Lemon-pepper crispy chicken with tomato sauce

Lemons. Tomatoes. Lots and lots of basil. Who said it was February?

I really love a good breading mixture. This one’s just great – it’s seasoned with lemon zest and freshly ground pepper, so it’s really fresh and zingy. I’m sure there are non-fried things just as crispy and delicious as this, but I’ve yet to find out what they are.

To serve four, you’ll need:

Chicken
4 chicken breasts, without skins
8 tablespoons olive oil (choose a really fruity one)
Juice of ½ a lemon
1 clove of garlic, crushed
½ teaspoon salt
Freshly ground black pepper
2 eggs, beaten
250g breadcrumbs
Grated zest of a lemon
1 teaspoon chilli flakes

Sauce

1.5 kg fresh ripe tomatoes
3 large onions
4 cloves of garlic
1 handful fresh basil
1 handful fresh oregano
1 mild red chilli
1 ½ tablespoons balsamic vinegar
2 teaspoons sugar
1 large knob butter, plus extra to taste
1 tablespoon olive oil
Salt and pepper

Cut the chicken into bite-sized pieces and marinade it overnight in the olive oil, lemon juice, salt garlic and ten turns of the peppermill.

Here comes the tedious bit – peel and seed the tomatoes. (This is very easy but takes a while – use a knife to make a little cross in the skin at the bottom of the tomato, then pour over boiling water and leave for ten seconds.
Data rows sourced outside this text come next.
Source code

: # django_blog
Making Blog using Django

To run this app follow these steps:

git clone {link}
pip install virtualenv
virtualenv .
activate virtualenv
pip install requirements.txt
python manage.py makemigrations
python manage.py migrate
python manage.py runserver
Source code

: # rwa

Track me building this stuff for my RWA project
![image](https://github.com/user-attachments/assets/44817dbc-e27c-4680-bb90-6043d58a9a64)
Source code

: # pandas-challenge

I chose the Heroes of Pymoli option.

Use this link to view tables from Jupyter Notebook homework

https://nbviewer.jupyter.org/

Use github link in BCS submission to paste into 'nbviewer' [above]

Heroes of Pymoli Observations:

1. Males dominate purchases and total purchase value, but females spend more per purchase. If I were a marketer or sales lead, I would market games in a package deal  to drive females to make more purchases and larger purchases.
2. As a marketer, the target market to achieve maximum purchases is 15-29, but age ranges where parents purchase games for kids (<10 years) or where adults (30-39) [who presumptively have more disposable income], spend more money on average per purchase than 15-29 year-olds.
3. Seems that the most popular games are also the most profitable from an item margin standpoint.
Fish the tomato out with a slotted spoon. You’ll find the skin will come away easily. Slice open to remove the seeds.) Chop the tomato flesh and set aside in a bowl. If you are pressed for time, use tinned tomatoes. They won’t be quite as good, but they’ll still be pretty darn tasty.
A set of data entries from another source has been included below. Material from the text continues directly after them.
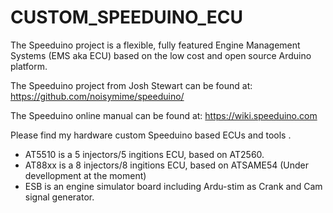 # CUSTOM_SPEEDUINO_ECU

<p>The Speeduino project is a flexible, fully featured Engine Management Systems (EMS aka ECU) based on the low cost and open source Arduino platform.</p>
<p>The Speeduino project from Josh Stewart can be found at: <a href="https://github.com/noisymime/speeduino/" rel="nofollow">https://github.com/noisymime/speeduino/</a></p>
<p>The Speeduino online manual can be found at: <a href="https://wiki.speeduino.com" rel="nofollow">https://wiki.speeduino.com</a></p>

Please find my hardware custom Speeduino based ECUs and tools .<br>
- AT5510 is a 5 injectors/5 ingitions ECU, based on AT2560.<br>
- AT88xx is a 8 injectors/8 ingitions ECU, based on ATSAME54 (Under devellopment at the moment)<br>
- ESB is an engine simulator board including Ardu-stim as Crank and Cam signal generator.
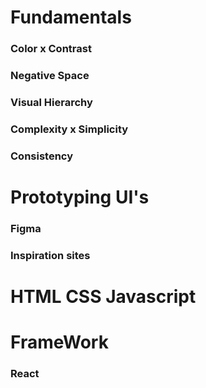 # Fundamentals


### Color x Contrast

### Negative Space

### Visual Hierarchy

### Complexity x Simplicity

### Consistency



# Prototyping UI's


### Figma 

### Inspiration sites


# HTML CSS Javascript


# FrameWork

### React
Dice the onions and chop the garlic finely, and fry in a large knob of butter until translucent and fragrant. Add the tomatoes and finely chopped chilli to the saucepan and stir to combine everything. Bring to a very low simmer, and reduce (this will take more than an hour) to half its original volume or a little less. Bring the vinegar and sugar to the boil in a small pan and stir it into the sauce. Add the oregano and season with salt and pepper. Taste to check whether you need more salt or sugar. Add another knob of butter for a more mellow flavour if you like.

Combine the breadcrumbs, lemon zest, chilli flakes and a tablespoon of freshly ground pepper in a large bowl. When the sauce is nearly reduced, bread the chicken by removing the pieces from the marinade, dipping in the beaten egg, and rolling in the breadcrumb mixture until each piece is nicely coated with the crumbs and aromatics. Heat a large knob of butter and three tablespoons of olive oil together in a non-stick frying pan, and slide the breaded chicken pieces in when the oil is very hot. Cook for about 5 minutes each side, until the chicken is golden and crisp.

Serve the chicken and its tomato sauce with buttered tagliatelle or some basmati rice mixed with a knob of butter and a small handful of parmesan.

Dr Weasel’s lemon raspberry cake

Dr Weasel, my fine and upstanding husband, has an uncontrollable urge to bake about once a year. This year’s annual cake orgy has just taken place – he made several for a shared birthday party at work, where twenty ageing computer programmers played competitive Dance Dance Revolution in the office and ate cake at each other.

There were cupcakes, a couple of chocolate cakes, trays of brownies and this lemon raspberry confection. This particular cake was going to be a nice short semolina sponge, sliced across and glued together with jam and whipped cream. Unfortunately, it didn’t really rise enough in the middle to be sliced in two across the bottom successfully, but Dr Weasel, undaunted, raided the fridge and made one of the best quick cake toppings I’ve tried. He successfully disguised any sag in the middle, created something quite delicious, and ended up with something nearly as popular as my brownies. I am shocked. Has he been having lessons while I’ve not been looking?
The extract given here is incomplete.